According to Lance Cheslock, the executive director of local homeless services organization La Puente, plans for the facility began following an uptick in the use of their downtown soup kitchen.

“The numbers were really high,” Cheslock said, and his team began work with the city to relocate the soup kitchen out of the densely populated downtown to “bring relief to the neighborhood” from disturbances caused by the unhoused population. The site of the new food kitchen would have been near the St. Benedict campsite, a two-acre plot on the city’s south side that the city approved for tent encampments in 2020.  

“We already have a soup kitchen, so just relocating the same service wasn’t really helping more people and that would be a very expensive facility,” Cheslock said in explaining an eventual change of plans between La Puente and the city. Among other things, it would have expanded the scope of the facility to also include an emergency weather shelter for use in the coldest months of the year. 

Finding qualified workers to staff such a shelter for short-term, several-month contracts was deemed unfeasible, so La Puente sought to further expand the proposal to a year-round low-barrier shelter to provide housing for those unable to stay at La Puente’s existing 45-bed shelter. The facility would have served people under the influence of drugs or alcohol or those with certain behavioral health problems.  

“They were wanting this facility to allow for those behaviors that the community just at the end of the day decided is not the best benefit of the city of Alamosa,” Coleman said. 

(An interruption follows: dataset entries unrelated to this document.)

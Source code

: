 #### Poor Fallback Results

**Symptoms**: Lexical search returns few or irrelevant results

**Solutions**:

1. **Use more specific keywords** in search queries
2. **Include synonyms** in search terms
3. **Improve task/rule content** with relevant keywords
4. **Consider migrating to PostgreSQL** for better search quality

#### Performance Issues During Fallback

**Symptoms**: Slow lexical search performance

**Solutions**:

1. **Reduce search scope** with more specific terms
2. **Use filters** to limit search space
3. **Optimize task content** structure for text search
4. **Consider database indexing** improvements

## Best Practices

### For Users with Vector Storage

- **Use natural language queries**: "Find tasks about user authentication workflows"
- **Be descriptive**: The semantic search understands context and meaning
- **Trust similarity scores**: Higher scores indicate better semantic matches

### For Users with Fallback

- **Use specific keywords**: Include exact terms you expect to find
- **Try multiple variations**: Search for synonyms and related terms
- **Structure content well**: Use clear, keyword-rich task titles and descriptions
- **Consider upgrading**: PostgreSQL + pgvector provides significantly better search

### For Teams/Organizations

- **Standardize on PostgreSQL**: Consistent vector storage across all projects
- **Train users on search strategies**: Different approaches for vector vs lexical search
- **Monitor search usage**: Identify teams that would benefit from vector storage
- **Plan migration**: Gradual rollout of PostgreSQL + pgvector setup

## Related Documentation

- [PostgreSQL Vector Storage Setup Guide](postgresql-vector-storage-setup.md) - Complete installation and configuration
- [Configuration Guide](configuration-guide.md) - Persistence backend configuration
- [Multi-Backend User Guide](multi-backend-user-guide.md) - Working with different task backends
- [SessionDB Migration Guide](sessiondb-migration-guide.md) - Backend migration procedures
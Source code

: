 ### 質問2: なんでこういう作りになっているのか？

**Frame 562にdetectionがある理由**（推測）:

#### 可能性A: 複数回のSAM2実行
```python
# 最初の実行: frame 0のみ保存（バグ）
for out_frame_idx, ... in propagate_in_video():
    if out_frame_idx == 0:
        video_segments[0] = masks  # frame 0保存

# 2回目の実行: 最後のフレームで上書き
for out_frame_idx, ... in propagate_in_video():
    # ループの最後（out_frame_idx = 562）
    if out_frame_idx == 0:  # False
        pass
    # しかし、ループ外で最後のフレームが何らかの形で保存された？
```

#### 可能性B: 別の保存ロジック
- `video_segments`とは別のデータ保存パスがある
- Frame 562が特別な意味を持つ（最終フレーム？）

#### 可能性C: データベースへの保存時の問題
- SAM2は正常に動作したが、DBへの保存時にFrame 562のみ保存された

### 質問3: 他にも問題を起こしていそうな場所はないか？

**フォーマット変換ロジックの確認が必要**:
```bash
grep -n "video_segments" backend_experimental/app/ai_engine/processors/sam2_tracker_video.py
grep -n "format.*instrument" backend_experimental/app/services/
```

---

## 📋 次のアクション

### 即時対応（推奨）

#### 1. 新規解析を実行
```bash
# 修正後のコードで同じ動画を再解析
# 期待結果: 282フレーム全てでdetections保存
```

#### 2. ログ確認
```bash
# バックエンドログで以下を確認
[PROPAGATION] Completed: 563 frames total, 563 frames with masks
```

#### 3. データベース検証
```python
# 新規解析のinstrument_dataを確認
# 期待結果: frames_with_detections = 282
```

Cheslock estimated that about 140 people in the city are unhoused. A low-barrier shelter is still needed, he said, adding that he was grateful for other assistance the city has provided his organization, like providing grant funds to both help open a new Alamosa food pantry and to bolster La Puente’s homeless employment program. 

“I really feel like we will be able to come back to the city in the future at some point and make our case for the hundred people that don't have a safe place to stay,” Cheslock said. “It was 17 degrees the other night, and that's what people have to face with being out there.”